1

Question

What's the best way to implement a function that given an object is able to return a hash key?

The requirements would be:

  • HashCodeFn(((bool?)false, "example")) != HashCodeFn(((bool?)null, "example"))
  • Is relatively cheap to calculate
  • Works with any type without any specific requirement (e.g. [Serializable] attribute)

What I've tried

I've tried with .GetHashCode but:

  • It's unreliable for things like null vs 0 vs false
  • Needs to be implemented for every type

I've tried with:

    private static int GetHashKey<T>(T input)
    {
        using var memoryStream = new MemoryStream();
        BinaryFormatter formatter = new BinaryFormatter();
        formatter.Serialize(memoryStream, input);
        memoryStream.Position = 0;
        using var reader = new StreamReader(memoryStream);
        return reader.ReadToEnd().GetHashCode();
    }

but:

  • It requires that all types in the object tree implement [Serializable] (some types I have no control over and don't implement those)

I'm thinking of serialising the object to JSON in the most compact form and then get the GetHashCode of that string, but I'm not sure how well it works with something like NodaTime.Instant. Is that the fastest way to accomplish this?


Specific use case

This is used as a data loader key (see github.com/graphql/dataloader for an example) if that is of any help to understand the use case.

Specifically a data loader key is used to handle batching. When you have many requests with input (a, b, c) and you want to "pivot" on, for example, a (which means that (1, b, c), (2, b, c), (3, b, c) should call a batch function fn([1, 2, 3], (b, c)) then you need to be able to define a key that is the same for the same values of (b, c) to use as the data loader key.

From the input perspective, specifying or not a bool on something like b, for example, is considered to be 2 different things and should be batched on two different functions.

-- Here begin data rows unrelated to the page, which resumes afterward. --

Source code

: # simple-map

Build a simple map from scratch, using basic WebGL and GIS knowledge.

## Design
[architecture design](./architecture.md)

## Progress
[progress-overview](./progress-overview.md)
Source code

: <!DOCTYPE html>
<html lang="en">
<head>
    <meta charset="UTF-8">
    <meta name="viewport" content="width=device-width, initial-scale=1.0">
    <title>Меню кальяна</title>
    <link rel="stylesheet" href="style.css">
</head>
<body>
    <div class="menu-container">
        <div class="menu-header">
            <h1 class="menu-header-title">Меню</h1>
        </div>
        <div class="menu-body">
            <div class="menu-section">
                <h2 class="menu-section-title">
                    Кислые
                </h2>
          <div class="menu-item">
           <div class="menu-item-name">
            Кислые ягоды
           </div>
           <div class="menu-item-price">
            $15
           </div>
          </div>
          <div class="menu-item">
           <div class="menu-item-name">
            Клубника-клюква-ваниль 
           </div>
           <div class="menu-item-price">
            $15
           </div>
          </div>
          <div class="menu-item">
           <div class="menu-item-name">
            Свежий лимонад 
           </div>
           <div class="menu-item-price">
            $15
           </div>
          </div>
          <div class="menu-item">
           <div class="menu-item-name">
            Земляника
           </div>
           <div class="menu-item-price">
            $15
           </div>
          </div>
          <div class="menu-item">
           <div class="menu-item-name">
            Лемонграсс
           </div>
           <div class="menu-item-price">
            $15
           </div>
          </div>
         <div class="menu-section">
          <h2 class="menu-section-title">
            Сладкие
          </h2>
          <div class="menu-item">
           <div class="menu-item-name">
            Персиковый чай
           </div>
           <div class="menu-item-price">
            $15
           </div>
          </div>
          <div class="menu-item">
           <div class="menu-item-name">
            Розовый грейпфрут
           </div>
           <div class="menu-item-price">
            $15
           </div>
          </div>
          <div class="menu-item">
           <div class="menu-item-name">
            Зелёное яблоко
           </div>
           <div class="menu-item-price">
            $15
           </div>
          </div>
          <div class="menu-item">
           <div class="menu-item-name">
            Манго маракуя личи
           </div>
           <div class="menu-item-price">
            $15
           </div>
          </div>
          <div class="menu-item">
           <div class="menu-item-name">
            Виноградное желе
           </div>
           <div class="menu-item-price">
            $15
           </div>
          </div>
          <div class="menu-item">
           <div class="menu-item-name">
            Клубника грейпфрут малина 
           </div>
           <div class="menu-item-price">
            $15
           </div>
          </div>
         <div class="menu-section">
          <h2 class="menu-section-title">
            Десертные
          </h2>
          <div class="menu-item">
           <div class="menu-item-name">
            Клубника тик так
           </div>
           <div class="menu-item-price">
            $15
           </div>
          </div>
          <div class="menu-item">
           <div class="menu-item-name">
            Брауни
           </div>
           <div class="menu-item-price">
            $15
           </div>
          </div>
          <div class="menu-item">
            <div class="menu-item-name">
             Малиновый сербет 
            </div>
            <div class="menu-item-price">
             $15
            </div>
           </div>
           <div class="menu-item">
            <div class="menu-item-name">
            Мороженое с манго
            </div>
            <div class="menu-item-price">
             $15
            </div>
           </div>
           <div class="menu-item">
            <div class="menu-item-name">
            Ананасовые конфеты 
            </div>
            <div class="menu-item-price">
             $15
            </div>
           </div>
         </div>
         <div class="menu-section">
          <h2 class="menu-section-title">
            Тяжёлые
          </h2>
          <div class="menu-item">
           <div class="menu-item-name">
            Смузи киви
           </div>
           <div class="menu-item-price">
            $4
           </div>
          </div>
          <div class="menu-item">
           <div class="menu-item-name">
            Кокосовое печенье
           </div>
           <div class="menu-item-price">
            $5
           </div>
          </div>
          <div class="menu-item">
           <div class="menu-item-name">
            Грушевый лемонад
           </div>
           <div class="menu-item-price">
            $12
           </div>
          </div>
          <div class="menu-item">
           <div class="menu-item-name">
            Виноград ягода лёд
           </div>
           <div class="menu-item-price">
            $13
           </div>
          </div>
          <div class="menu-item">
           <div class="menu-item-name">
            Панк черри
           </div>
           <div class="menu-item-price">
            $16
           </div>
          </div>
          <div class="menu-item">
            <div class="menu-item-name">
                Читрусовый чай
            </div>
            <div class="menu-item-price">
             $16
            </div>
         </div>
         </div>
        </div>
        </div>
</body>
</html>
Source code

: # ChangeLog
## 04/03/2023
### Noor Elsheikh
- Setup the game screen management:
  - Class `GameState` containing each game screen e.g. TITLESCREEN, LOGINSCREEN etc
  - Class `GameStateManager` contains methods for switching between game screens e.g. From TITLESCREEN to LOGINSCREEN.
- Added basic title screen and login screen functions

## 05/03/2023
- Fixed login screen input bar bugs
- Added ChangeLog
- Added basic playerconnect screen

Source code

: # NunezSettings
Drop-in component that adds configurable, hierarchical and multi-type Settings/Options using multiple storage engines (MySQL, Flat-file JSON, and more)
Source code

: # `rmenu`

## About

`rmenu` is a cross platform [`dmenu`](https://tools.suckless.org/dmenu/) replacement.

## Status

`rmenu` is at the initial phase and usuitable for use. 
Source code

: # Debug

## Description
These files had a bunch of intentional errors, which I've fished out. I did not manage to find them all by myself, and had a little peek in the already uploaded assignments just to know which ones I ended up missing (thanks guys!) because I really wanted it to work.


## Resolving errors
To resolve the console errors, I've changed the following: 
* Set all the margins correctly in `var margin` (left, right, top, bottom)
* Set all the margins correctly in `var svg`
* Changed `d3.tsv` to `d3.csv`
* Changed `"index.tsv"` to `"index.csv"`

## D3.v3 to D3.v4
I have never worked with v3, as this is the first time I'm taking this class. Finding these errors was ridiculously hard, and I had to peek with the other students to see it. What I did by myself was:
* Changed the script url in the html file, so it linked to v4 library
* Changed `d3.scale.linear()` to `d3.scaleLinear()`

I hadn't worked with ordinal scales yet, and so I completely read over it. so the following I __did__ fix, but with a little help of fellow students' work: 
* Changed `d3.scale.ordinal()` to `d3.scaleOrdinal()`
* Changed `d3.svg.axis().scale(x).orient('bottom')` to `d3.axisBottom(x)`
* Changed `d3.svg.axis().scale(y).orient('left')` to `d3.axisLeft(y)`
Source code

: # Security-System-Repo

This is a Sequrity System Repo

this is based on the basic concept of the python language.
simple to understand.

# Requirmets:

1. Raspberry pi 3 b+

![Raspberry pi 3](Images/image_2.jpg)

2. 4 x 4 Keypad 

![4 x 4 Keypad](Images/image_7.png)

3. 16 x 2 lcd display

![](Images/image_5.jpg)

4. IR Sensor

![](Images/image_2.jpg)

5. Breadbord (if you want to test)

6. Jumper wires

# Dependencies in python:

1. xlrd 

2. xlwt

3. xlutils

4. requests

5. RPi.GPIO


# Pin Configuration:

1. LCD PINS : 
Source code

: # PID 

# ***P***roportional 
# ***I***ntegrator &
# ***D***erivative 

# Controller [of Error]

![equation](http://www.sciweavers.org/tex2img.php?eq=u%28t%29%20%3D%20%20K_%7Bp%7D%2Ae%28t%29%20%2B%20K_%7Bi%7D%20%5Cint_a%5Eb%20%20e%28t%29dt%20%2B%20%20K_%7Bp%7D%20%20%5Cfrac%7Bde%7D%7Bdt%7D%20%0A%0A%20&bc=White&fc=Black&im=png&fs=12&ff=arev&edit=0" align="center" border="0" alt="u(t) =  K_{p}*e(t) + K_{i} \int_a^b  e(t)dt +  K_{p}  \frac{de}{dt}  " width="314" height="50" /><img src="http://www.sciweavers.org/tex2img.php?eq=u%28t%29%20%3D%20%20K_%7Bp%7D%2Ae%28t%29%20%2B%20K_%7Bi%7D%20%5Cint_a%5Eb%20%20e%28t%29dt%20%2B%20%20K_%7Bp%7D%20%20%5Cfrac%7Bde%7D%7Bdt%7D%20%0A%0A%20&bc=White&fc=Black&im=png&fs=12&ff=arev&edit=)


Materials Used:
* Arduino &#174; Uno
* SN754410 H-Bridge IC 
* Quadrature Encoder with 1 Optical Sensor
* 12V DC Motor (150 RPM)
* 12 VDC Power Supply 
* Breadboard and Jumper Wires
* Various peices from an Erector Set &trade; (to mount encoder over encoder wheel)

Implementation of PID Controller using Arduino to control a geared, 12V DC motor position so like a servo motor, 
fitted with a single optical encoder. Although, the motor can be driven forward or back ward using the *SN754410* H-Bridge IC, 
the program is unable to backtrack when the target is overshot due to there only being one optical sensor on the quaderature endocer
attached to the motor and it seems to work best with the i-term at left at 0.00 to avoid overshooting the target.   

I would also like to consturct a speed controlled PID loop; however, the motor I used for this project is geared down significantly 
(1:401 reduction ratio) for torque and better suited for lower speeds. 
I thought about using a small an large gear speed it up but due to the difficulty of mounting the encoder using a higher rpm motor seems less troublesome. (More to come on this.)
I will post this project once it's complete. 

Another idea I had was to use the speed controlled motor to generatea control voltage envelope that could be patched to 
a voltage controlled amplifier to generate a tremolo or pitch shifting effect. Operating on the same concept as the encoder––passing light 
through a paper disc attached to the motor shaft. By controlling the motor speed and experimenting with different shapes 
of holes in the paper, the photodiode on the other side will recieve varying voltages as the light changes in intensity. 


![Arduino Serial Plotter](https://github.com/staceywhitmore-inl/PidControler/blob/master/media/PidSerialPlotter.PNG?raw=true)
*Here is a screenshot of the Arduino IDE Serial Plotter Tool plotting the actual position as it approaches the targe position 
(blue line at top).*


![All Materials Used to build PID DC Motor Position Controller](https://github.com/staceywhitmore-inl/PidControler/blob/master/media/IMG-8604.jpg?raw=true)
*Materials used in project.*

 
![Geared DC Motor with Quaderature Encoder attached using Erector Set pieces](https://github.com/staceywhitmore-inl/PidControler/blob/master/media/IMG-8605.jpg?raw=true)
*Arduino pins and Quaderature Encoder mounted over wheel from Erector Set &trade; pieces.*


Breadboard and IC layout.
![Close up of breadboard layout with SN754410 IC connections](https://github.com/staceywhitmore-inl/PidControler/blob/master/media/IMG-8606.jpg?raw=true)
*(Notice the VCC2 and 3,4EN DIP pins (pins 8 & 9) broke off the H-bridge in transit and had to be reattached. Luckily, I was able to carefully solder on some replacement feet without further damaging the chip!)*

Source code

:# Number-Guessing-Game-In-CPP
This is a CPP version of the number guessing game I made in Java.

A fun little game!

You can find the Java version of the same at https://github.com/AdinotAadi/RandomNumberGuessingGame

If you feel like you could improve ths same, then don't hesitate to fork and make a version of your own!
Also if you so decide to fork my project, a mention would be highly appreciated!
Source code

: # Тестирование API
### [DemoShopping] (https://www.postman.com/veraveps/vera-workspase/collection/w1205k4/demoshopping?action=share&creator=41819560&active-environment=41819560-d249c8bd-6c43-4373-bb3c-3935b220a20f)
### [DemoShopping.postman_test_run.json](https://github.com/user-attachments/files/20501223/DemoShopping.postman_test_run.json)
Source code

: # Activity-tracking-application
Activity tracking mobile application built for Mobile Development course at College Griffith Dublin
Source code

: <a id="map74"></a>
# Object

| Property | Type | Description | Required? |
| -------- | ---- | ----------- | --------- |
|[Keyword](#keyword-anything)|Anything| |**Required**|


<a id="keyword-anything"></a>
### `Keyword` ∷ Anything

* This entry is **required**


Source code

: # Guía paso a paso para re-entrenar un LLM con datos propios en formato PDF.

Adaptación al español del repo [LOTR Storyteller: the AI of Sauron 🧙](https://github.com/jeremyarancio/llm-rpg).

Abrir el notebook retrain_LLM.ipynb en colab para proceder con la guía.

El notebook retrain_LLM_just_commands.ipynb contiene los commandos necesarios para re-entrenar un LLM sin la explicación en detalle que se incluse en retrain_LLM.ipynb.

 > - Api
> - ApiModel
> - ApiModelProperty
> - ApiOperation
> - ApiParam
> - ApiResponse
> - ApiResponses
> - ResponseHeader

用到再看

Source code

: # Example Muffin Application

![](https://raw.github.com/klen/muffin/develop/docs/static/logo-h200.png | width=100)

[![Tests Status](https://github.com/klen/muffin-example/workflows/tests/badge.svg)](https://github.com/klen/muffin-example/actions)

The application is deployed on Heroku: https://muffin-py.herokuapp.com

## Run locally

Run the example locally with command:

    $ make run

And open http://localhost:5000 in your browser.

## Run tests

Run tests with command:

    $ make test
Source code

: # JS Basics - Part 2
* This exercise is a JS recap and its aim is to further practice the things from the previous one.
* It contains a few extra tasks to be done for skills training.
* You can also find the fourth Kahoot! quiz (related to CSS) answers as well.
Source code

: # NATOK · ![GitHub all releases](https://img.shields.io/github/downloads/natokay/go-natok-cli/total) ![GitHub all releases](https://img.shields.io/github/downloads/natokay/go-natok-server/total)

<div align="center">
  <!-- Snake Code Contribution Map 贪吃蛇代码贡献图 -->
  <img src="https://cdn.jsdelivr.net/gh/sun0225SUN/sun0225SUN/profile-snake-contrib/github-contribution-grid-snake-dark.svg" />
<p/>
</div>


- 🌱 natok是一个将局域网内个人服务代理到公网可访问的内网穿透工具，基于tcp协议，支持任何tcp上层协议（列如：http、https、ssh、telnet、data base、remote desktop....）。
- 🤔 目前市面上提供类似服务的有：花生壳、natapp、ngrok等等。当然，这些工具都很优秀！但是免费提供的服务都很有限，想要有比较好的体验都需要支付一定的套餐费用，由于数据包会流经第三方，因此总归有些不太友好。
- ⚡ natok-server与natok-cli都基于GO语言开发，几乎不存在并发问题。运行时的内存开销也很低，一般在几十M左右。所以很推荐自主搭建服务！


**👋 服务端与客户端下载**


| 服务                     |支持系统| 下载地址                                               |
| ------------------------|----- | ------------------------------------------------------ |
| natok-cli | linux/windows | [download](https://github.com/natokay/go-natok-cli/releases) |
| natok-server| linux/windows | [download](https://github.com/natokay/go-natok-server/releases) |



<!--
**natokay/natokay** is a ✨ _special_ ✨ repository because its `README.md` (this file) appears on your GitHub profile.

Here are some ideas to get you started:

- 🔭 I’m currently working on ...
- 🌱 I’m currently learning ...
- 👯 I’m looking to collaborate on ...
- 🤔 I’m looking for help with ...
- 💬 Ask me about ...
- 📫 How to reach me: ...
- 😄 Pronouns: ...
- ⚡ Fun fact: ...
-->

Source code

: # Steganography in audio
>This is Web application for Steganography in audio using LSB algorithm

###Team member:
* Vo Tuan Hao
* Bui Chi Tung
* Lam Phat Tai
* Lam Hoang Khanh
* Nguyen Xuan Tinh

If I were to use (b, c).GetHashCode() then I it would consider ((bool?)false, "ok") and ((bool?)null, "ok") to be the same thing, therefore batching them to the same batch function yielding unexpected results.

Shoe Diamente
  • 723
  • 1
  • 5
  • 24
  • Does this answer your question? [What is the best algorithm for overriding GetHashCode?](https://stackoverflow.com/questions/263400/what-is-the-best-algorithm-for-overriding-gethashcode) – Pavel Anikhouski Jan 16 '20 at 16:35
  • @PavelAnikhouski Doesn't seem so because it relies on `.GetHashCode` for inner fields which doesn't fit the requirements. For example `0.GetHashCode()` and `false.GetHashCode()` yield the same value. – Shoe Diamente Jan 16 '20 at 16:40
  • What do you mean GetHashCode is "unreliable for things like null vs 0 vs false"? –  Jan 16 '20 at 16:44
  • For example `0.GetHashCode()` and `false.GetHashCode()` yield the same value and therefore don't satisfy the first requirement. – Shoe Diamente Jan 16 '20 at 16:45
  • @ShoeDiamente So? Why is that a problem? –  Jan 16 '20 at 16:45
  • @Amy It doesn't satisfy the first requirement specified in the question. – Shoe Diamente Jan 16 '20 at 16:45
  • 1
    @ShoeDiamente I am asking why that is a requirement. Why is `0` hashing to the same thing as `false` a problem? –  Jan 16 '20 at 16:45
  • @Amy Because I need to generate the same key for "equal" (in this definition `null`, `0` and `false` are all not equal) objects and different keys (with a certain collision tolerance) for different objects. This is used as a data loader key (see https://github.com/graphql/dataloader for an example) if that is of any help to understand the use case. – Shoe Diamente Jan 16 '20 at 16:50
  • @Amy Specifically a data loader key is used to handle batching. When you have many requests with input `(a, b, c)` and you want to "pivot" on, for example, `a` (which means that `(1, b, c), (2, b, c), (3, b, c)` should call a batch function `fn([1, 2, 3], (b, c)`) then you need to be able to define a key that is the same for the same values of `(b, c)` to use as the data loader key. From the input perspective, specifying or not a bool on something like `b`, for example, is considered to be 2 different things and should be batched on two different functions. – Shoe Diamente Jan 16 '20 at 16:54
  • @Amy If I were to use `(b, c).GetHashCode()` then I it would consider `((bool?)false, "ok")` and `((bool?)null, "ok")` to be the same thing, therefore batching them to the same batch function yielding unexpected results. – Shoe Diamente Jan 16 '20 at 16:57
  • @ShoeDiamente I feel that that information should be in the question. My instinct was that you were overthinking hashing. I don't think you can achieve what you want in the context of general objects. For a specific type, sure, you could hash `0` XOR'd with a prime, and hash `false` with a different prime. That said, you could take a look at [this answer](https://stackoverflow.com/a/56539595/47589) –  Jan 16 '20 at 16:59
  • @ShoeDiamente Would a hash function that combines the type's hash and the value's hash work for you? That would allow `0` to hash differently than `false`... – Kit Jan 16 '20 at 17:18

1 Answers1

1

I don't think there's any particularly efficient way to do what you want. Some sort of additional processing will be required to make sure you're getting appropriate hash codes. Also, keep in mind that if the classes you don't control already implement Equals and GetHashCode and Equals returns true for instance that differ only by something like a nullable boolean being false or null, then it's incorrect for GetHashCode to return different values.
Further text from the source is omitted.